> [PROBLEM DETAILS]: Every line below that holds the word "will" must be listed.

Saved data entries
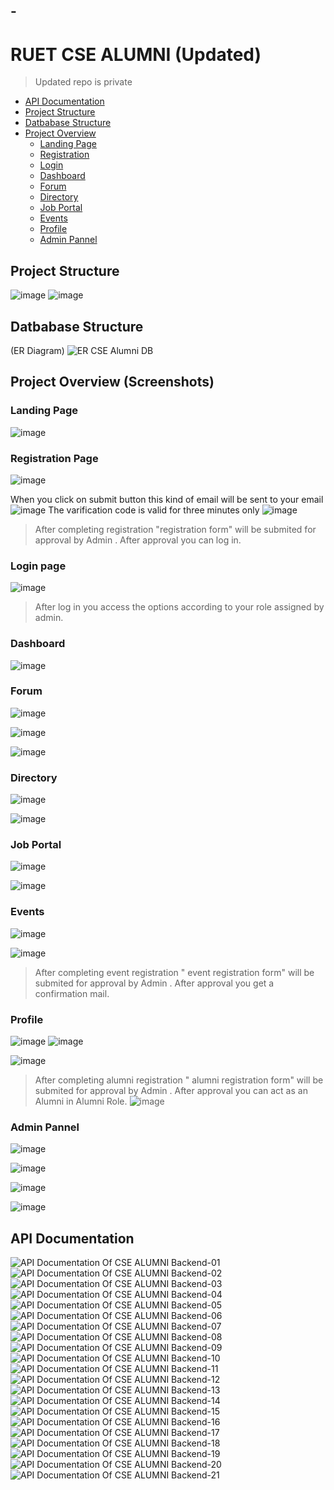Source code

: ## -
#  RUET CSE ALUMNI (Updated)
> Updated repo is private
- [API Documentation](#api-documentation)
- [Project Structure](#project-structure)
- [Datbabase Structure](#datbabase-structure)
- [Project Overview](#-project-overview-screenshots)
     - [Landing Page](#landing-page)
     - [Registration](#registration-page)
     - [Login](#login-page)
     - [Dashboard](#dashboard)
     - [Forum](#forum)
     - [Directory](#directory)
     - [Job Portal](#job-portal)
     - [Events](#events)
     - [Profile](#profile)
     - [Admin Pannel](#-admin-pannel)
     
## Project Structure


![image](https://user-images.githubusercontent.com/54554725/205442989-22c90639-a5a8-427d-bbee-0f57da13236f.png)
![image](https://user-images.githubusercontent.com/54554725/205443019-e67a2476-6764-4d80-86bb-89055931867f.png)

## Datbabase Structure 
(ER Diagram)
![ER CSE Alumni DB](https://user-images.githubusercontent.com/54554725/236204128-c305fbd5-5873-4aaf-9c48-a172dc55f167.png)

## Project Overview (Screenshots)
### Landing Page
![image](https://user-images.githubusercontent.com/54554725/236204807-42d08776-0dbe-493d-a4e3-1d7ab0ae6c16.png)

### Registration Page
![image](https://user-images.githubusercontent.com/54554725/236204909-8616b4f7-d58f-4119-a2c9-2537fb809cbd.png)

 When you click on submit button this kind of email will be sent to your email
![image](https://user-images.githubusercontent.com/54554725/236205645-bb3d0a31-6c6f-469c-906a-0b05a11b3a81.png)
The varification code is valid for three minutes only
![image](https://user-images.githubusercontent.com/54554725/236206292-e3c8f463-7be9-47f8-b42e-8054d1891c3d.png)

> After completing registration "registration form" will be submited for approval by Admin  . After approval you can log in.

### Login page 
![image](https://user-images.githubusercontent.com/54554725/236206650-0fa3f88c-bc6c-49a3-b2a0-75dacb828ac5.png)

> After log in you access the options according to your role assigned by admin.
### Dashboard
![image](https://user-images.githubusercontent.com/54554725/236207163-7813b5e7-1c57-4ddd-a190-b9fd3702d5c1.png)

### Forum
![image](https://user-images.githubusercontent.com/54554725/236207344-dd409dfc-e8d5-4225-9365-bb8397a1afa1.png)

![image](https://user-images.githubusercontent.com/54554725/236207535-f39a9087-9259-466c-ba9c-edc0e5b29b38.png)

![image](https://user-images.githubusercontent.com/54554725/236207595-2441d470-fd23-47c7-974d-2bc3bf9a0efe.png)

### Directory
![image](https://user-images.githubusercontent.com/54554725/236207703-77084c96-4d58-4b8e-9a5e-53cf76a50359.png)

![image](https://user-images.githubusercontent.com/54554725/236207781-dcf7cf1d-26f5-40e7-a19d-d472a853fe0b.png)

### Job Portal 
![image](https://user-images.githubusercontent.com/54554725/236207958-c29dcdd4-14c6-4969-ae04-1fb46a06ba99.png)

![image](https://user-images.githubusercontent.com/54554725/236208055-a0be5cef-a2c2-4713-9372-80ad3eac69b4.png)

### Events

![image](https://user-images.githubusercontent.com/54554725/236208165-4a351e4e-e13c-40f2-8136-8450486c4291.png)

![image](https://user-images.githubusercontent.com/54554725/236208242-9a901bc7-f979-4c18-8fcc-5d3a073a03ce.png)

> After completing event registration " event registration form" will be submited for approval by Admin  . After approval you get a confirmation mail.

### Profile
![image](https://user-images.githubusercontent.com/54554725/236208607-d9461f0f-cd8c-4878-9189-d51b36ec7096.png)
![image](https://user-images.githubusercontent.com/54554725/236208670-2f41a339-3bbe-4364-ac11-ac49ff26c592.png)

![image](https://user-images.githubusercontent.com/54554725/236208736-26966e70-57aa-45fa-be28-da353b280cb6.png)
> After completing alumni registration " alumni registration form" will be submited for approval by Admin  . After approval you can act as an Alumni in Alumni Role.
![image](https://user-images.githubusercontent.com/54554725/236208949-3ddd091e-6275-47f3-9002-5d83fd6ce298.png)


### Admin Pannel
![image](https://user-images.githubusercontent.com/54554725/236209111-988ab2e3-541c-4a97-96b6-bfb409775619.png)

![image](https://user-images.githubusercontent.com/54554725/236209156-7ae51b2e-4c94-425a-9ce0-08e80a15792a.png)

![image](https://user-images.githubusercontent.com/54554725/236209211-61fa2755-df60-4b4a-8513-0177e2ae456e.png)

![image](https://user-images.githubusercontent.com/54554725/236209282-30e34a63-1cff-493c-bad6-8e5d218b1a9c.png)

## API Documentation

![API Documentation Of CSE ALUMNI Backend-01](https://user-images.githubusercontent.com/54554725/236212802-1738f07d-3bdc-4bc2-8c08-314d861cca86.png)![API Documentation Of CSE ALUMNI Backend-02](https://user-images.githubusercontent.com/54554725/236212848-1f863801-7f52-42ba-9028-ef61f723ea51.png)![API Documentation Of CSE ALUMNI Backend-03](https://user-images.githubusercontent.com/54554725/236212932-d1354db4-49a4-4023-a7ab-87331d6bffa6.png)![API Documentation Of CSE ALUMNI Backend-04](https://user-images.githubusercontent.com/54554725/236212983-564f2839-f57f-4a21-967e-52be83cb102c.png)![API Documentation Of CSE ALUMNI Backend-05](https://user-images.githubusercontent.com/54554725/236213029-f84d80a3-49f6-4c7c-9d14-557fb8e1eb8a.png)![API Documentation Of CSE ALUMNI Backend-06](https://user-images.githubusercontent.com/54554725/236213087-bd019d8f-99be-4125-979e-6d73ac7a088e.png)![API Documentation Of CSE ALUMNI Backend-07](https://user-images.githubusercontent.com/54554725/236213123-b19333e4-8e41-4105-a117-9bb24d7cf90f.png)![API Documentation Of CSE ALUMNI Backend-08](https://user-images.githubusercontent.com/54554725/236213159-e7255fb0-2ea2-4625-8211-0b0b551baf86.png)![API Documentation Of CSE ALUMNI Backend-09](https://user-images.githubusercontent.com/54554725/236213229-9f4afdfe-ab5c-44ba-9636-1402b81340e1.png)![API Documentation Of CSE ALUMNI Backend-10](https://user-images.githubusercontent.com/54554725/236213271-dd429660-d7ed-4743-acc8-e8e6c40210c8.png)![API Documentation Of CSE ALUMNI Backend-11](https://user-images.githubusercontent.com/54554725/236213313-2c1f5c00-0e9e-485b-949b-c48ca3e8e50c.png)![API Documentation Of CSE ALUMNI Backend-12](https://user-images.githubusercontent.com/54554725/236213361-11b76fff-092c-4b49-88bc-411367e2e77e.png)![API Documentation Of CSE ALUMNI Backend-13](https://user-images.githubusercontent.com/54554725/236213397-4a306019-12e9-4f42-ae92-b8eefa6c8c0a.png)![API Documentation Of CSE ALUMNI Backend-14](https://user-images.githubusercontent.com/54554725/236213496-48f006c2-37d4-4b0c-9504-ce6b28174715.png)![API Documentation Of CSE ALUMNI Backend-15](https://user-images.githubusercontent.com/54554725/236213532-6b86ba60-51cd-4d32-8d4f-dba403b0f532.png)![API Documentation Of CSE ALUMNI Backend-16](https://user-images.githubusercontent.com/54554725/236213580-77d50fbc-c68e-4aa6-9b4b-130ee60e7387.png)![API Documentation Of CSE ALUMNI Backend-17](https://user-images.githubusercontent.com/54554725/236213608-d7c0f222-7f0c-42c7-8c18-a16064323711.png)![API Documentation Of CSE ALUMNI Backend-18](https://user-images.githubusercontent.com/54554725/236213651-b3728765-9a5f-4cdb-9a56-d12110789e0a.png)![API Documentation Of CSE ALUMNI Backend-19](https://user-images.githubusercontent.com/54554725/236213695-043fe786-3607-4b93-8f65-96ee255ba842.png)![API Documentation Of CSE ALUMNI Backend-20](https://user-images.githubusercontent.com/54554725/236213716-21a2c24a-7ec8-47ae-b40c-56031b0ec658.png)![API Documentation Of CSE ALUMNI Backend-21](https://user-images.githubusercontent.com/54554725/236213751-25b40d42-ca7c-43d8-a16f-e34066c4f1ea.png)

> [TASK SOLUTION]:
 When you click on submit button this kind of email will be sent to your email
> After completing registration "registration form" will be submited for approval by Admin  . After approval you can log in.
> After completing event registration " event registration form" will be submited for approval by Admin  . After approval you get a confirmation mail.
> After completing alumni registration " alumni registration form" will be submited for approval by Admin  . After approval you can act as an Alumni in Alumni Role.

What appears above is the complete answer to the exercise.